Alberico e Stefano, di conseguenza, si rivolsero a san Roberto, il loro
Abate, che li ascoltò volentieri, non solo per rispetto di Alberico, che era
suo priore e amico fidato fin dai tempi di Colan, ma per il completo accordo
con ciò che avevano da dire. E, come risultato di questa conversazione,
convocò la comunità in Capitolo e pose la questione davanti a loro. Ne seguì
una discussione più o meno amichevole dalla quale, tuttavia, traspariva che
gli elementi a favore dello stile di vita più mitigato erano la maggioranza
e che essi non volevano essere distolti dai loro speciosi argomenti a favore
della vita mitigata. Era l’unica forma di monachesimo che conoscevano, e
credevano sinceramente che qualsiasi forma più austera fosse semplicemente
un’esagerazione eccentrica. Accusavano il loro Abate di pretendere
l’impossibile dagli uomini del loro tempo e di imporre loro le fantastiche
austerità degli antichi Padri del deserto. Tutto ciò che era fuori moda non
faceva per loro e, a loro parere, la cosa più prudente da fare era di
mantenere questi usi, formulati da saggi direttori d’anime, santi
canonizzati e approvati dalla Chiesa. Qualsiasi altra cosa sarebbe stata
presunzione. (Vita Oderical, Hist. Ecclesiastica, PL 188:
638.16)
Non sappiamo se tutto questo avvenne nel 1093 o nel 1094, quando san Roberto
lasciò Molesmes per l’eremitaggio di Aux. La situazione diventava difficile?

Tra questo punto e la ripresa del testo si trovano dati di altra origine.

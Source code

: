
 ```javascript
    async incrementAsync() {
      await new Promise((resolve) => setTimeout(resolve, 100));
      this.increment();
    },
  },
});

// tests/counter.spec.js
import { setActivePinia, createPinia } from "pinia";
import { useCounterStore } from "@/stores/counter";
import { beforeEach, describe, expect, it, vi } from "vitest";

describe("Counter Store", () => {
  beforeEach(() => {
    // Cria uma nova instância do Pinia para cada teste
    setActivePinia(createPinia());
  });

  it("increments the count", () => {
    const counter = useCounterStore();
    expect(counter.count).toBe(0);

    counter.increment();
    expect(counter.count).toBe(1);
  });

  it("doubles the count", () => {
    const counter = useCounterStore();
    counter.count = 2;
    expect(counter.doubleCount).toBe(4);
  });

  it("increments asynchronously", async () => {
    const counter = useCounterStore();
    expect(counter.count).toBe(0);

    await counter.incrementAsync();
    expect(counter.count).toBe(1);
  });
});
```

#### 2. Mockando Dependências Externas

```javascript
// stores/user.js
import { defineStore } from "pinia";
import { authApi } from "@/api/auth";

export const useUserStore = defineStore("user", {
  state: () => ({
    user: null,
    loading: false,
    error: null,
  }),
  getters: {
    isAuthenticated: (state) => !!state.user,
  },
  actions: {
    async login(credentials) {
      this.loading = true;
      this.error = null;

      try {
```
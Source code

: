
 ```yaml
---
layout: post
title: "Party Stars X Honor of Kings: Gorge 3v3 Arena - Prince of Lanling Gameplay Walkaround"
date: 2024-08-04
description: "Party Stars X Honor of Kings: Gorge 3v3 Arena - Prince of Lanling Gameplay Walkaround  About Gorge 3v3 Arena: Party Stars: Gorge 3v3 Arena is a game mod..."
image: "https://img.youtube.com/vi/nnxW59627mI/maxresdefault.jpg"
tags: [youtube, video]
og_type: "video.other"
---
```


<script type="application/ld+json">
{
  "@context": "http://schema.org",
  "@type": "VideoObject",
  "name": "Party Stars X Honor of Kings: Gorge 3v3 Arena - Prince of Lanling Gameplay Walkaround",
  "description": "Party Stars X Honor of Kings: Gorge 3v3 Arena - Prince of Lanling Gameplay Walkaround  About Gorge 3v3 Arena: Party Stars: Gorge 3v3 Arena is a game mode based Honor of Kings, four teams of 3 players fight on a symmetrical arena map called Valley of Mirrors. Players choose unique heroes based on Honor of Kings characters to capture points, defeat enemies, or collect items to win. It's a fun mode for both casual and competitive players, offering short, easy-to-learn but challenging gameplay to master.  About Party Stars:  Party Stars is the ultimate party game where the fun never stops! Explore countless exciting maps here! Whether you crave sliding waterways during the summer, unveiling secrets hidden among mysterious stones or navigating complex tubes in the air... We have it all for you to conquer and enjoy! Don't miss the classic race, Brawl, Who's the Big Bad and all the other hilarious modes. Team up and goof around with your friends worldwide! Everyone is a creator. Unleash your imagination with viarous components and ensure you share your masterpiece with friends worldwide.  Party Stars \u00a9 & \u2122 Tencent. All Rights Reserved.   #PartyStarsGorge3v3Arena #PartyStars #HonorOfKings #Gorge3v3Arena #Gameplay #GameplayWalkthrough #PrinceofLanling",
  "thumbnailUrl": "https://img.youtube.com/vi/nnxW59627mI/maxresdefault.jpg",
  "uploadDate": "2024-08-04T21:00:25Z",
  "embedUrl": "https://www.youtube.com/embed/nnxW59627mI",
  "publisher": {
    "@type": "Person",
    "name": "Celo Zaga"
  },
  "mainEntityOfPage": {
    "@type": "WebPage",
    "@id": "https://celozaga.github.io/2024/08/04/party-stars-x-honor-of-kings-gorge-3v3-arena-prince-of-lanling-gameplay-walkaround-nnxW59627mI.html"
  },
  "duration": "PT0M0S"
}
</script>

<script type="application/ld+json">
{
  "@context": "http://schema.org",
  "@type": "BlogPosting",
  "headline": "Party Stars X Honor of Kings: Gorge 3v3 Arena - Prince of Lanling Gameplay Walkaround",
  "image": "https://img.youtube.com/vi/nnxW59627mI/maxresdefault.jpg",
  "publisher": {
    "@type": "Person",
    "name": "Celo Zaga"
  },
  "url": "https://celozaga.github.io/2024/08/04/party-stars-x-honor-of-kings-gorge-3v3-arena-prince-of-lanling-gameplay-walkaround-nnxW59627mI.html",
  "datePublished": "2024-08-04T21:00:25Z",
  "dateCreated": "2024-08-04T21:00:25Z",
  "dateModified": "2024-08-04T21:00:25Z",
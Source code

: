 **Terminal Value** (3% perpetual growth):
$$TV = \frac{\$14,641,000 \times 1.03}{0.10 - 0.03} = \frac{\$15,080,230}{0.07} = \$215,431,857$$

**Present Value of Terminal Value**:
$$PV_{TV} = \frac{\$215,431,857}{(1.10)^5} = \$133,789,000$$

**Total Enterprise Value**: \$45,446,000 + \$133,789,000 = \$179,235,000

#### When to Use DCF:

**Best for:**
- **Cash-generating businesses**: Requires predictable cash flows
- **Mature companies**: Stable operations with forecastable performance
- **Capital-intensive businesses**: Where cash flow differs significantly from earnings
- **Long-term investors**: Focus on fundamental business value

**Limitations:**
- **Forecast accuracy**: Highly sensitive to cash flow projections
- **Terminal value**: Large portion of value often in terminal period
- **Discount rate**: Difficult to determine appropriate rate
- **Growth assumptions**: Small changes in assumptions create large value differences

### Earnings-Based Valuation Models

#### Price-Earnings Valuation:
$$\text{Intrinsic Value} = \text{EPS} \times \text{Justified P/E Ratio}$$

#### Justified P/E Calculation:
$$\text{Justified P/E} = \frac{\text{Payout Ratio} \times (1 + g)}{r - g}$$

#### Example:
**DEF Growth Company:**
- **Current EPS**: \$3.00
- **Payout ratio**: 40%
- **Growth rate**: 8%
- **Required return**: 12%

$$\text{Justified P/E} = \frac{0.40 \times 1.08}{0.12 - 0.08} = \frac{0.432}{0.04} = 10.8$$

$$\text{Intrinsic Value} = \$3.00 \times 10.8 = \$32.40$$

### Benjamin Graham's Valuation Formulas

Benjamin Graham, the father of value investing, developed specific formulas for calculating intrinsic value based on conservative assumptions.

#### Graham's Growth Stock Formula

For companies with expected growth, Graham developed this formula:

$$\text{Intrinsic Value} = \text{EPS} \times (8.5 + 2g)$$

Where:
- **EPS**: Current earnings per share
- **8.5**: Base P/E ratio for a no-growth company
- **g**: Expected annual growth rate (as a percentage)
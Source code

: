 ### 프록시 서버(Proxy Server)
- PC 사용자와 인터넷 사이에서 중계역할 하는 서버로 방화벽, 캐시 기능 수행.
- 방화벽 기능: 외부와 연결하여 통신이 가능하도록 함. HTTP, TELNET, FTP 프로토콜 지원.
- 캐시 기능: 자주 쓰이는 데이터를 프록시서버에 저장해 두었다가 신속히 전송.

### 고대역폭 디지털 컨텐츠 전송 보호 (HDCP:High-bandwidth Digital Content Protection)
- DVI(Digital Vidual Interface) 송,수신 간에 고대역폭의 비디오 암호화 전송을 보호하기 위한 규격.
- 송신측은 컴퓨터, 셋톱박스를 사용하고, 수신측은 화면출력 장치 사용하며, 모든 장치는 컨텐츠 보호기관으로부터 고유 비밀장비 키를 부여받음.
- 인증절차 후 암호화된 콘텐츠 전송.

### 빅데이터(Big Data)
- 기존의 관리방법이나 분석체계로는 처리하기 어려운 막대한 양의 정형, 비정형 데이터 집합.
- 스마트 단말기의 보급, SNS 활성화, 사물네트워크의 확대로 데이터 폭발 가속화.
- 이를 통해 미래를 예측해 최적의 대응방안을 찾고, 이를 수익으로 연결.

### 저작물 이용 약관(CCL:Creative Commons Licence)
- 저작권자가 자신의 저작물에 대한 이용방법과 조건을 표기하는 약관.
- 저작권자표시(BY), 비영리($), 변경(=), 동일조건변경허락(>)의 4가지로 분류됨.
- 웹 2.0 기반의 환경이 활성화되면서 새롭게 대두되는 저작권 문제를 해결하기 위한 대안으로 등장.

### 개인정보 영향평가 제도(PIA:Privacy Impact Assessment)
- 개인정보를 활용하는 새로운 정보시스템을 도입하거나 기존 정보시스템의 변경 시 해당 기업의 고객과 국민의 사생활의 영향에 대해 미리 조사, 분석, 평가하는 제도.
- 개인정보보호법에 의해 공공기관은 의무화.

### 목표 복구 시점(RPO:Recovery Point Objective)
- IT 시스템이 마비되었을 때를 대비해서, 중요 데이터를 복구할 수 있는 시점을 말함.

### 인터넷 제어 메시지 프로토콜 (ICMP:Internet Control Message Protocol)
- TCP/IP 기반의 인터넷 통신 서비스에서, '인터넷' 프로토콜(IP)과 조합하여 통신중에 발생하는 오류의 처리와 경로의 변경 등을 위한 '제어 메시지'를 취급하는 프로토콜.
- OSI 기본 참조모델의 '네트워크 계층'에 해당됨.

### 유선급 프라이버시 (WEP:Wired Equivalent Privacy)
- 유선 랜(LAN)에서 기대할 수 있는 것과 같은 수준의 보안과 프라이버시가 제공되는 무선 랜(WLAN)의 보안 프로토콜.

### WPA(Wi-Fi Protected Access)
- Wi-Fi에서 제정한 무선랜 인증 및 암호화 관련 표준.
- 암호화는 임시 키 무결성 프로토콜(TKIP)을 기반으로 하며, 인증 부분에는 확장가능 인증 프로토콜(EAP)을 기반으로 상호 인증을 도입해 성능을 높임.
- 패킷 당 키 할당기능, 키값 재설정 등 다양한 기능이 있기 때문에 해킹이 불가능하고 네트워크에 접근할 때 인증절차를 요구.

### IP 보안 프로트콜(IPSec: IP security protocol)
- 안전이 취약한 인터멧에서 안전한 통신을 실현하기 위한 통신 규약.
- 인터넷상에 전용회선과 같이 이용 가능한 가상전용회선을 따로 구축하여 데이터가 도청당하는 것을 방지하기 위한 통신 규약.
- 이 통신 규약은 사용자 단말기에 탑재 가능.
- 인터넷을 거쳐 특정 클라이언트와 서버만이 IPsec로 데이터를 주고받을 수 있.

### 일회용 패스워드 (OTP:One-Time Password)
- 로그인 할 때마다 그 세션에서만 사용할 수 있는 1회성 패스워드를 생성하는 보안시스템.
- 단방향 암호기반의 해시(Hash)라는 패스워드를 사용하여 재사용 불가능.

S. Roberto, realizzando la difficoltà di portare avanti la riforma a
Molesmes, decise di abbandonare il progetto, e di pensare alle necessità
della propria anima ritirandosi in eremitaggio. È certo che questa partenza
indica che c’erano dei dissapori con i suoi
monaci e, nell’ipotesi più favorevole, che c’era
qualcosa da fare con quelli che iniziavano il movimento di riforma. Comunque
fu in questo tempo che sant’Alberico, rimase in carica a Molesmes come
priore soffrendo la violenza fisica e la prigionia di cui parla l’Exordium
parvum. (EP9)
Sappiamo, tuttavia, che diversi anni dopo, quando la riforma era ben
avviata, san Roberto guidò una delegazione, che comprendeva sant’Alberico e
santo Stefano, da Ugo, il legato papale, e gli sottopose il loro caso. Il
legato era d’accordo con la loro affermazione che non stavano seguendo la
Regola come dovrebbe essere seguita
quae tepide ac negligenter in eodem monasterio tenueratis (EP
2) e convenne anche che, se avessero voluto farlo, avrebbero potuto lasciare
Molesme e stabilirsi altrove. Per questo non solo diede il suo permesso ma,
più attivamente, il suo comando:
ut in hoc perseveretis praecipimus. (EP2)
L’attuazione della riforma
Era abbastanza chiaro, da questo momento, che i desideri della minoranza
fervente di Molesmes erano certo ispirati dallo spirito di Dio e che era
certamente volontà di Dio che trovassero un nuovo monastero dove la RB fosse
osservata. Ritornati a Molesmes i monaci cominciarono a convocare gli altri
membri della comunità, reclutando candidati per il nuovo monastero.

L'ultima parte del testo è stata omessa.